## REQUIREMENT
Could you write out every entry exactly as it stands?

## SUPPLIED ENTRIES
------------------------------------------------------------------------

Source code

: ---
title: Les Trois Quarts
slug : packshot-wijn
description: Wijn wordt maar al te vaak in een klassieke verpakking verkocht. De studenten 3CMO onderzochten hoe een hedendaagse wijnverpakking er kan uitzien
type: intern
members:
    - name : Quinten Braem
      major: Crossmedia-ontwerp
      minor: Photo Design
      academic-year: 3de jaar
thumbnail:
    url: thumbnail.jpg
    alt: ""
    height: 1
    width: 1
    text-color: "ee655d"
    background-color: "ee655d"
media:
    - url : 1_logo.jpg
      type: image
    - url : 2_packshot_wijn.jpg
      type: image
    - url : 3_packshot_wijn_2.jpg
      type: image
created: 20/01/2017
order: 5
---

------------------------------------------------------------------------

## OUTPUT OF THE EXERCISE
Source code

: ---
title: Les Trois Quarts
slug : packshot-wijn
description: Wijn wordt maar al te vaak in een klassieke verpakking verkocht. De studenten 3CMO onderzochten hoe een hedendaagse wijnverpakking er kan uitzien
type: intern
members:
    - name : Quinten Braem
      major: Crossmedia-ontwerp
      minor: Photo Design
      academic-year: 3de jaar
thumbnail:
    url: thumbnail.jpg
    alt: ""
    height: 1
    width: 1
    text-color: "ee655d"
    background-color: "ee655d"
media:
    - url : 1_logo.jpg
      type: image
    - url : 2_packshot_wijn.jpg
      type: image
    - url : 3_packshot_wijn_2.jpg
      type: image
created: 20/01/2017
order: 5
---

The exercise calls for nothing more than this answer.